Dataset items
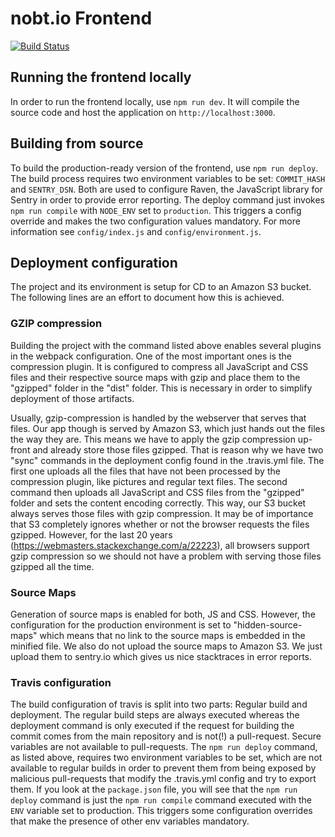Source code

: # nobt.io Frontend

[![Build Status](https://travis-ci.org/nobt-io/frontend.svg?branch=master)](https://travis-ci.org/nobt-io/frontend)


## Running the frontend locally

In order to run the frontend locally, use `npm run dev`. It will compile the source code and host the application on `http://localhost:3000`.

## Building from source

To build the production-ready version of the frontend, use `npm run deploy`. The build process requires two environment variables to be set: `COMMIT_HASH` and `SENTRY_DSN`. Both are used to configure Raven, the JavaScript library for Sentry in order to provide error reporting. The deploy command just invokes `npm run compile` with `NODE_ENV` set to `production`. This triggers a config override and makes the two configuration values mandatory. For more information see `config/index.js` and `config/environment.js`.

## Deployment configuration

The project and its environment is setup for CD to an Amazon S3 bucket. The following lines are an effort to document how this is achieved.

### GZIP compression

Building the project with the command listed above enables several plugins in the webpack configuration. One of the most important ones is the compression plugin. It is configured to compress all JavaScript and CSS files and their respective source maps with gzip and place them to the "gzipped" folder in the "dist" folder. This is necessary in order to simplify deployment of those artifacts.

Usually, gzip-compression is handled by the webserver that serves that files. Our app though is served by Amazon S3, which just hands out the files the way they are. This means we have to apply the gzip compression up-front and already store those files gzipped. That is reason why we have two "sync" commands in the deployment config found in the .travis.yml file. The first one uploads all the files that have not been processed by the compression plugin, like pictures and regular text files. The second command then uploads all JavaScript and CSS files from the "gzipped" folder and sets the content encoding correctly. This way, our S3 bucket always serves those files with gzip compression. It may be of importance that S3 completely ignores whether or not the browser requests the files gzipped. However, for the last 20 years (https://webmasters.stackexchange.com/a/22223), all browsers support gzip compression so we should not have a problem with serving those files gzipped all the time.

### Source Maps

Generation of source maps is enabled for both, JS and CSS. However, the configuration for the production environment is set to "hidden-source-maps" which means that no link to the source maps is embedded in the minified file. We also do not upload the source maps to Amazon S3. We just upload them to sentry.io which gives us nice stacktraces in error reports.

### Travis configuration

The build configuration of travis is split into two parts: Regular build and deployment. The regular build steps are always executed whereas the deployment command is only executed if the request for building the commit comes from the main repository and is not(!) a pull-request. Secure variables are not available to pull-requests. The `npm run deploy` command, as listed above, requires two environment variables to be set, which are not available to regular builds in order to prevent them from being exposed by malicious pull-requests that modify the .travis.yml config and try to export them. If you look at the `package.json` file, you will see that the `npm run deploy` command is just the `npm run compile` command executed with the `ENV` variable set to production. This triggers some configuration overrides that make the presence of other env variables mandatory.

WORK INSTRUCTIONS: From the entries above, copy every line where the word "locally" shows up.

RESULT OF THE TASK:
## Running the frontend locally
In order to run the frontend locally, use `npm run dev`. It will compile the source code and host the application on `http://localhost:3000`.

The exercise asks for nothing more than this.